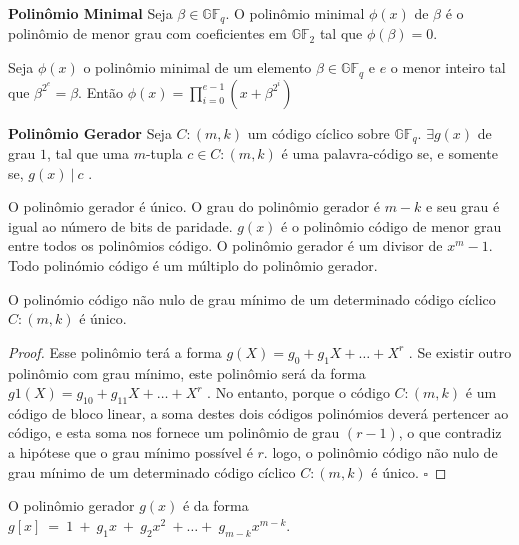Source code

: \begin{definition} {\bf Polinômio Minimal} \label{PolMinimal}   Seja $\beta \in \mathbb{GF}_q$. O polinômio minimal $\phi(x)$ de $\beta$ é o polinômio de menor grau com coeficientes em $\mathbb{GF}_2$ tal que $\phi(\beta)=0$.
\end{definition}

\begin{theorem} Seja $\phi(x)$ o polinômio minimal de um elemento $\beta \in \mathbb{GF}_q$ e $e$ o menor inteiro tal que $\beta^{2^{e}}=\beta$. Então $\phi(x)= \displaystyle\prod\limits_{i=0}^{e-1} (x + \beta^{2^{i}})$
\end{theorem}

\begin{definition} {\bf Polinômio Gerador} \label{PolGer}  Seja $C:(m,k)$ um código cíclico sobre $\mathbb{GF}_q$. $\exists g(x)$ de grau $1$, tal que uma $m$-tupla $c \in C:(m,k)$ é uma palavra-código se, e somente se, $g(x)\ |\ c$ .
\end{definition}

\begin{property} O polinômio gerador é único. O grau do polinômio gerador é $m-k$ e seu grau é igual ao número de bits de paridade. $g(x)$ é o polinômio código de menor grau entre todos os polinômios código. O polinômio gerador é um divisor de $x^m -1$. Todo polinómio código é um múltiplo do polinômio gerador.
\end{property}

\begin{proposition} O polinómio código não nulo de grau mínimo de um determinado código cíclico $C:(m,k)$ é único.
\end{proposition}

\begin{proof} Esse polinômio terá a forma $g(X) = g_0 + g_1X + \ldots + X^r$ . Se existir outro polinômio com grau mínimo, este polinômio será da forma $g1 (X) = g_{10} + g_{11} X + \ldots + X^r$ . No entanto, porque o código $C:(m,k)$  é um código de bloco linear, a soma destes dois códigos
polinómios deverá pertencer ao código, e esta soma nos fornece um polinômio de grau $(r-1)$, o que contradiz a hipótese que o grau mínimo possível é $r$. logo, o polinômio código não nulo de grau mínimo de um determinado código cíclico $C:(m,k)$ é único. $\square$
\end{proof}

\begin{definition} O polinômio gerador $g(x)$ é da forma $g[x]\ =\ 1\ +\ g_1x\ +\ g_2x^2\ + \ldots +\ g_{m-k}x^{m-k}$.
\end{definition}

####

• _Task to carry out_
Give the number of lines in the material above that include the string "label", with no further text.

• _Solution for this problem_
2